The following is a public service announcement for the benefit of all those people fed up of having to listen to me and my kind constantly throwing Father Ted quotes into every day conversation.
Stop! Stop it now!
This is not a criticism of the show in any way, but there comes a time when we as a nation must move on from certain quotes. There is nothing genius in blurting out the most overused lines in Irish television history.
Here are nine quotes that need to go now:
9. Looks like rain, Ted
This is more of an online phenomenon. The meme that just won't die.
8. Drink, feck, arse girls
Constantly exclaimed by the lowest of the low, who can't think of any other Fr Ted reference apart from maybe 'small, far away.'
7. There's cocaine in it
For starters if you're going to use it, don't follow the line up with 'Wait no ... Cinnamon.' It's not cinnamon, it's raisins! That's a completely different shark scene.
6. I've had my fun and that's all that matters....
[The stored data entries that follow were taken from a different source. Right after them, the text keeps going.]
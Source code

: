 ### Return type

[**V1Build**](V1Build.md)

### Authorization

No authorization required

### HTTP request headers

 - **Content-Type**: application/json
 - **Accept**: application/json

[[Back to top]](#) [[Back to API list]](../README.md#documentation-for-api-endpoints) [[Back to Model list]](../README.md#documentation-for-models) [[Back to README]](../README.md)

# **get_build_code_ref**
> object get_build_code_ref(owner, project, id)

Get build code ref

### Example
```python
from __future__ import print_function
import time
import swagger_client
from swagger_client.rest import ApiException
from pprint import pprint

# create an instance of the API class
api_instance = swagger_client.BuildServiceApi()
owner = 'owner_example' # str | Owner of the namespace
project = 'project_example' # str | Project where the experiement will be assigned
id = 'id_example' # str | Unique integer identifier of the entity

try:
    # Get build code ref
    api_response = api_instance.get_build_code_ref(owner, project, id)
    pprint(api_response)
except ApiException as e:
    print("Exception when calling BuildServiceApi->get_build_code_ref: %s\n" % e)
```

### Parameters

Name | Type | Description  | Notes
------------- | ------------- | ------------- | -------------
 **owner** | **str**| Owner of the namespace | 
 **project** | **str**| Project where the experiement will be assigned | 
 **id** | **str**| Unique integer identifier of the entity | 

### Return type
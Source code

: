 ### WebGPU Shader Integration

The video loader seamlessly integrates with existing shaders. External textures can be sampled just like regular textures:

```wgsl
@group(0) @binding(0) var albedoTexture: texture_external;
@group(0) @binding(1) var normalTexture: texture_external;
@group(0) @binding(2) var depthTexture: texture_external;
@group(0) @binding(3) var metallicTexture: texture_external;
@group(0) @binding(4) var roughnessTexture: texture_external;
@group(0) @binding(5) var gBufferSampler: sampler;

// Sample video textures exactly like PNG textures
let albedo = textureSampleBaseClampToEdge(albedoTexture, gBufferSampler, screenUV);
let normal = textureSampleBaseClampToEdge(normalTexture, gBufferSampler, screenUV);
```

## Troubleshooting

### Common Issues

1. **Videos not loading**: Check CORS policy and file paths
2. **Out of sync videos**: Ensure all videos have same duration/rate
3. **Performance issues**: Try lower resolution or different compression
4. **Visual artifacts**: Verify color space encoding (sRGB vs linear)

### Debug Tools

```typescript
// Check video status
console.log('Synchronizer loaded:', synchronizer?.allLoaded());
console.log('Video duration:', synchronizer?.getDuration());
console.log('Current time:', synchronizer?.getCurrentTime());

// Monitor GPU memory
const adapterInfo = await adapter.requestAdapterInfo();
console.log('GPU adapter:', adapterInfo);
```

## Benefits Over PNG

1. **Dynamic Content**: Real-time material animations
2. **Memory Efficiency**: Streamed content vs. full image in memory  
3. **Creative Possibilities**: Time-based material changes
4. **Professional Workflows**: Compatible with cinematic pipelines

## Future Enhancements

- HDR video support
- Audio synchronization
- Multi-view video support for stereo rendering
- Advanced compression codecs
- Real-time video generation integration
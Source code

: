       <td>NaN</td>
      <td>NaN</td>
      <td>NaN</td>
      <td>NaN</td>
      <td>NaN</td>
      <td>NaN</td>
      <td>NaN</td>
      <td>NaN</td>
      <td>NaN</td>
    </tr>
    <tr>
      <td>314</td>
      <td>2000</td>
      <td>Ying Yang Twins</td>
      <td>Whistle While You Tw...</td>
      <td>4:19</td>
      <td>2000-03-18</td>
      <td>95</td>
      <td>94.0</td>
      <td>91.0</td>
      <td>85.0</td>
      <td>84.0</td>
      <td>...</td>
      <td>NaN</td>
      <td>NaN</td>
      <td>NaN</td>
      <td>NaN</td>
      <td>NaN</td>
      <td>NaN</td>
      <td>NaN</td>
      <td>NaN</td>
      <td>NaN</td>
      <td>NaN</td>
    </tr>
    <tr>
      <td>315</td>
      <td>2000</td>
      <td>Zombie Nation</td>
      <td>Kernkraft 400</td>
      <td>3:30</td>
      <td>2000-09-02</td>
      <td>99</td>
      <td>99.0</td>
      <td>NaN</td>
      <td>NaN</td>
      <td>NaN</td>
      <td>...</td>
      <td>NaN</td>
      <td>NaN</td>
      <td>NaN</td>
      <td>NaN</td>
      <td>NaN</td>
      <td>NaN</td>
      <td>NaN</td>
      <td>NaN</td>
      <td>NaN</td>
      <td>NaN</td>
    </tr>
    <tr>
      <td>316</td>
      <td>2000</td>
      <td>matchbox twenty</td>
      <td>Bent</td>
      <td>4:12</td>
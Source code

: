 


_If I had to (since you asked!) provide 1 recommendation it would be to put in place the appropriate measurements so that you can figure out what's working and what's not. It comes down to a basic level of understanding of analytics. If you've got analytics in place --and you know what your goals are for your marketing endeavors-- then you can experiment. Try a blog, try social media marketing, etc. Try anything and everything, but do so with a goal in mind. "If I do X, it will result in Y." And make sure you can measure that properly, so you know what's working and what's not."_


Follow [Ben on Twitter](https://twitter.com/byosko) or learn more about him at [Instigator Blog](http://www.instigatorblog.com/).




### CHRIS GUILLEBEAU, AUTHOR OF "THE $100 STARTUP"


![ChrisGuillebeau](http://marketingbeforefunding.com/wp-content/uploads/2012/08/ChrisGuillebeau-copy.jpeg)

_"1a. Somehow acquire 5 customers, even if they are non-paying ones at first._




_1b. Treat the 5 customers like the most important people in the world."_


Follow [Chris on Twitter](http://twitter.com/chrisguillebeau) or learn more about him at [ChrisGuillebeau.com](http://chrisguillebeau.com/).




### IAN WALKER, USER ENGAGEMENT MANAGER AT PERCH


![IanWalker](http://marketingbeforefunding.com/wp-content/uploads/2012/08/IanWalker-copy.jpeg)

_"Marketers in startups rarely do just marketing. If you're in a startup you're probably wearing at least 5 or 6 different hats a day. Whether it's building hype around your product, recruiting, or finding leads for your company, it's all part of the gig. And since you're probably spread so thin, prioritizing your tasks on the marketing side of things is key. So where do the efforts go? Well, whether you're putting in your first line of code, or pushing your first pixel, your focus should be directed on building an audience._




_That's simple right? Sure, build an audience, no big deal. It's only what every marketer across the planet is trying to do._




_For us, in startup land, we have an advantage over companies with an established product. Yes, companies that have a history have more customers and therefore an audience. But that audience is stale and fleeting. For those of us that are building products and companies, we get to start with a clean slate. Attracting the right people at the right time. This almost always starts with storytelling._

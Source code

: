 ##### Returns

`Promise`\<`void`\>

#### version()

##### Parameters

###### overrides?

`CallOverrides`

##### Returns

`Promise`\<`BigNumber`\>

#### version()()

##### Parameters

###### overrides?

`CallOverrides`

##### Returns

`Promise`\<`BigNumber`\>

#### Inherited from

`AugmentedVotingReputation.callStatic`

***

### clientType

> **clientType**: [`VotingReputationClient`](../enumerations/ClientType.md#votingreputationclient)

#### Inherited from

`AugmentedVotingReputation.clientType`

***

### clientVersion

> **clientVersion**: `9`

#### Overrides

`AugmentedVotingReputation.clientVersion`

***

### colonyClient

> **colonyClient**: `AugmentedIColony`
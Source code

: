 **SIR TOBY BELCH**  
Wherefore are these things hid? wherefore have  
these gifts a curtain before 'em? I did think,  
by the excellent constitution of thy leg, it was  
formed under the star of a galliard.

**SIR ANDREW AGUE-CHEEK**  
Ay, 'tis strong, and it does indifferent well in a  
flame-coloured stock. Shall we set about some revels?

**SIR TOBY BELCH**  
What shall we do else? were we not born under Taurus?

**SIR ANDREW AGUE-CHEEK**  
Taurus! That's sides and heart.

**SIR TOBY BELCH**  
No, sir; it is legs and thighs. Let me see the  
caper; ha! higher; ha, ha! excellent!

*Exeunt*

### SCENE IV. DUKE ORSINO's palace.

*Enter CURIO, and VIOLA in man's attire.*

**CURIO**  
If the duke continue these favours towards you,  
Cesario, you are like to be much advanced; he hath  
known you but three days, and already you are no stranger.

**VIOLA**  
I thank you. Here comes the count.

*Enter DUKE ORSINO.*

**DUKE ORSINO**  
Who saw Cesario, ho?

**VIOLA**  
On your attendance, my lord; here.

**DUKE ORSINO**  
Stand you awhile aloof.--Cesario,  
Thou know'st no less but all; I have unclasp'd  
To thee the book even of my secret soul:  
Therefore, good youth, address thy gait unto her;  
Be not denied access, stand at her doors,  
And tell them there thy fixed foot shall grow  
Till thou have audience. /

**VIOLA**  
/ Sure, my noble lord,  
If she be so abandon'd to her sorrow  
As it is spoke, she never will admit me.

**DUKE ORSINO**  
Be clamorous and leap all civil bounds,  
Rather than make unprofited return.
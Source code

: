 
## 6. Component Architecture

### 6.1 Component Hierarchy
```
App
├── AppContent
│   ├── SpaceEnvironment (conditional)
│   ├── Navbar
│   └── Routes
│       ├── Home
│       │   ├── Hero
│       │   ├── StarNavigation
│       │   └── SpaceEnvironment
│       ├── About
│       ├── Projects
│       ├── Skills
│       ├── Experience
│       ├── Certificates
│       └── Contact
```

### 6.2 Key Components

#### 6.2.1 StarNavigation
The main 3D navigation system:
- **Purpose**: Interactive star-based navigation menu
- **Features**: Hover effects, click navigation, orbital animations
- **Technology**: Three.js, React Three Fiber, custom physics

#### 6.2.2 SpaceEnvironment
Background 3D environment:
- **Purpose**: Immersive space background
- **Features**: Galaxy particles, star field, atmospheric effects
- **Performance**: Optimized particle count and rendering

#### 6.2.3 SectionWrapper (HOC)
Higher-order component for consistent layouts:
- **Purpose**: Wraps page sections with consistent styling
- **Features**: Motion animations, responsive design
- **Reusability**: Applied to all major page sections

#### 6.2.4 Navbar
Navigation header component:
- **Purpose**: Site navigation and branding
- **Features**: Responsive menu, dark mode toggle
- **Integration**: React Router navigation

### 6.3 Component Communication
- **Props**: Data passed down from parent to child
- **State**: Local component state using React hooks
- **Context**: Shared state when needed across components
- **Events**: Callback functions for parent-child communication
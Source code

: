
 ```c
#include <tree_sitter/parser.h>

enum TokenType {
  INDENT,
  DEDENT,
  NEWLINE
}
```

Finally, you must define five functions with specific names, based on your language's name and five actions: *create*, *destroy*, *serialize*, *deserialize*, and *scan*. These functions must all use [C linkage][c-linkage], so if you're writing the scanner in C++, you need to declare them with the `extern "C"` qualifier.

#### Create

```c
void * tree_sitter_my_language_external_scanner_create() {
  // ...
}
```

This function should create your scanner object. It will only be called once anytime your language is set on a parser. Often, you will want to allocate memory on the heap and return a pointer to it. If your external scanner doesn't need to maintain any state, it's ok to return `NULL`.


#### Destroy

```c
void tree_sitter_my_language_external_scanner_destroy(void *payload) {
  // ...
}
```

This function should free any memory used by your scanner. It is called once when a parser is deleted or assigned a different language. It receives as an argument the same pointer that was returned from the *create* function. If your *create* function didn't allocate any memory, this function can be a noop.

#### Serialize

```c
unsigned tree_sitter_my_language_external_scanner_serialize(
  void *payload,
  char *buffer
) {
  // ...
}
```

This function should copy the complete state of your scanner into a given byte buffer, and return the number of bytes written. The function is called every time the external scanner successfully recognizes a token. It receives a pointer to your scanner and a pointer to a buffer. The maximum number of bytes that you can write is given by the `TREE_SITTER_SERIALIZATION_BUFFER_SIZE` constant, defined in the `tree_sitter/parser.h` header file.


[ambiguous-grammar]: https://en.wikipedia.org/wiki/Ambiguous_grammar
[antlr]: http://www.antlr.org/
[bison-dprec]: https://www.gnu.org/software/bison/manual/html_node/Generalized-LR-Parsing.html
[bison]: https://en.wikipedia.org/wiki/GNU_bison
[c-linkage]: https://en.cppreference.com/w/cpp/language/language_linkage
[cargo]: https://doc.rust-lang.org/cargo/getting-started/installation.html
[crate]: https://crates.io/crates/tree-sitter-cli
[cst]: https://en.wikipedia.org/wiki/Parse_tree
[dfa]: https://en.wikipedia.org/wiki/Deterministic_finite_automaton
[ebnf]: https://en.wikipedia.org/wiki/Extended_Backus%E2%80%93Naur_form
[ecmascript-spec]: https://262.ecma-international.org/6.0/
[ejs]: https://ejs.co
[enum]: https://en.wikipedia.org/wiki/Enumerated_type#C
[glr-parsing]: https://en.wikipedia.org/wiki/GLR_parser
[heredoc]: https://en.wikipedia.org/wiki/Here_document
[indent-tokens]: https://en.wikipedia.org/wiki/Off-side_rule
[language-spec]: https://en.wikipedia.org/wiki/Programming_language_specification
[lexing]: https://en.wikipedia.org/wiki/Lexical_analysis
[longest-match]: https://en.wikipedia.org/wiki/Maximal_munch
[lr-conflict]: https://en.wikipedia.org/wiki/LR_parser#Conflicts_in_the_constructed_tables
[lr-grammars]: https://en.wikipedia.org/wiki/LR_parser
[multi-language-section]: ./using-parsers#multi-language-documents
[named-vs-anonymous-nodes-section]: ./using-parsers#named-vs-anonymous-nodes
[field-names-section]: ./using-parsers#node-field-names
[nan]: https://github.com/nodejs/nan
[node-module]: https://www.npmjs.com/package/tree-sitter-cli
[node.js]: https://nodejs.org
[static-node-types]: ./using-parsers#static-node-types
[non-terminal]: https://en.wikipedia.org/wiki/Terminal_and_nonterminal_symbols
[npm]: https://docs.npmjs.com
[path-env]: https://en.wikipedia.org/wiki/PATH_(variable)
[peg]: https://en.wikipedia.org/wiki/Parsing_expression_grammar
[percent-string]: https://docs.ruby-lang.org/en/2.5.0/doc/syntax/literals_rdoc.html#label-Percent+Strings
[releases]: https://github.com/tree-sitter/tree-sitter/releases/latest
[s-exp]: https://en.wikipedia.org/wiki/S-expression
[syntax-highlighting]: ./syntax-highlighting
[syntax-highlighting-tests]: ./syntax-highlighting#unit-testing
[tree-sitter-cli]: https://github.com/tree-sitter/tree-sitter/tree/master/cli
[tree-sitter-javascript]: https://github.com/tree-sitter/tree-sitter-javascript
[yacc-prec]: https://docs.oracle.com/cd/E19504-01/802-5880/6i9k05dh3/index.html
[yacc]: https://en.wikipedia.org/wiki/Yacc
It's ironic that it's exactly the sentiment in the room/on Facebook when the person quotes that line again.
5. Ride me sideways was another one
Dreadful language.
4. They all have lovely bottoms
Yes, yes we get it. You've spotted a good looking person in the room.
3. Is there anything to be said for saying another mass?
Come on now. After every bit of bad news in Ireland since the invention of the internet, at least one person has been heard to comment: "Is there anything to be said for saying another mass?"
Whether it be a sporting defeat, a bit a bad weather, or someone's mother overcooking the Sunday roast ... there'll always be one!
2. F**kin Hell!
One of Fr Ted's best random moments has been ruined by people overusing it every day of the week.
1. Careful now/Down with this sort of thing
Unless you've wittingly positioned yourself in front of police in Poland then I don't want to see these signs in real life ever again!
However, let's not write off every single quote from the show as a whole, we don't want to go cold turkey.
Here's A list of Father Ted quotes that are criminally underused in everyday life
- No, we can't give that away as a prize
- Bishops love sci-fi
- Ted, Clint Eastwood has been arrested for a crime he didn't commi ... Oh wait no, it's a film
- Have you been talking to Father Shortall lately?
- You think you know someone...
- I prefer the old 'dogs chasing rabbits' approach myself, Father
- Maybe he's agoraphobic. Jack? Afraid of fighting? I don't think so, Ted.
- Dougal, do we have any incense? There was a spider in the bath the other night...
- I get a cheese and onion one and a salt and vinegar one, and I eat them in the same go.